Diamond Foods Inc., the maker of Kettle potato chips and snack nuts, had the biggest decline in almost three years after saying the $1.5 billion acquisition of Pringles chips would close later than expected.
The shares slid 18 percent to $52.79 at the close in New York, the largest drop since December 2008. The San Francisco-based company’s shares had risen 21 percent this year before today.
The purchase of Pringles from Procter & Gamble Co. is now scheduled to be completed in the first half of 2012, instead of December, because the board is investigating the accounting for payments made to walnut growers, the company said yesterday in a statement.
“Because this issue has begun to disrupt the normal course of business, the burden of proof has changed from our perspective,” Ed Aaron, an analyst at RBC Capital Markets in Denver, said in a note to clients today. “The fact that it’s delaying the close of this deal suggests that it’s probably not a cut-and-dry issue as we first believed.”
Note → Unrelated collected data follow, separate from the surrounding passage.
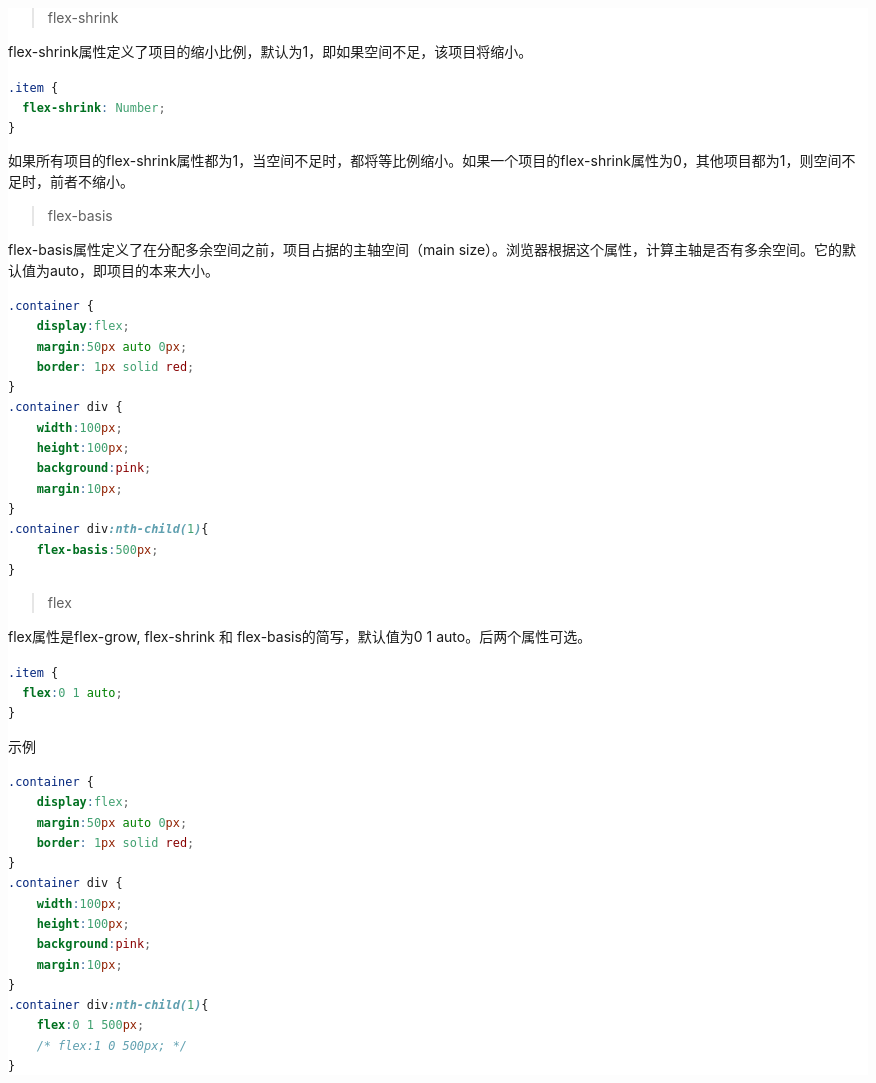 > flex-shrink

flex-shrink属性定义了项目的缩小比例，默认为1，即如果空间不足，该项目将缩小。

```css
.item {
  flex-shrink: Number;
}
```

如果所有项目的flex-shrink属性都为1，当空间不足时，都将等比例缩小。如果一个项目的flex-shrink属性为0，其他项目都为1，则空间不足时，前者不缩小。

> flex-basis

flex-basis属性定义了在分配多余空间之前，项目占据的主轴空间（main size）。浏览器根据这个属性，计算主轴是否有多余空间。它的默认值为auto，即项目的本来大小。

```css
.container {
    display:flex;
    margin:50px auto 0px;
    border: 1px solid red;
}
.container div {
    width:100px;
    height:100px;
    background:pink;
    margin:10px;
}
.container div:nth-child(1){
    flex-basis:500px;
}
```

> flex

flex属性是flex-grow, flex-shrink 和 flex-basis的简写，默认值为0 1 auto。后两个属性可选。

```css
.item {
  flex:0 1 auto;
}
```

示例

```css
.container {
    display:flex;
    margin:50px auto 0px;
    border: 1px solid red;
}
.container div {
    width:100px;
    height:100px;
    background:pink;
    margin:10px;
}
.container div:nth-child(1){
    flex:0 1 500px;
    /* flex:1 0 500px; */
}
```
Diamond may have to restate fiscal 2011 earnings to reflect the payments made to the growers, Aaron said. He said it likely wouldn’t prevent P&G from following through with the deal. Aaron downgraded Diamond shares today to “sector perform.”
John Christiansen, a Diamond spokesman who works for Sard Verbinnen & Co., declined to comment beyond the statement.
Diamond Chief Executive Officer Michael Mendes agreed to buy Pringles from P&G in April to more than triple the size of its snack business.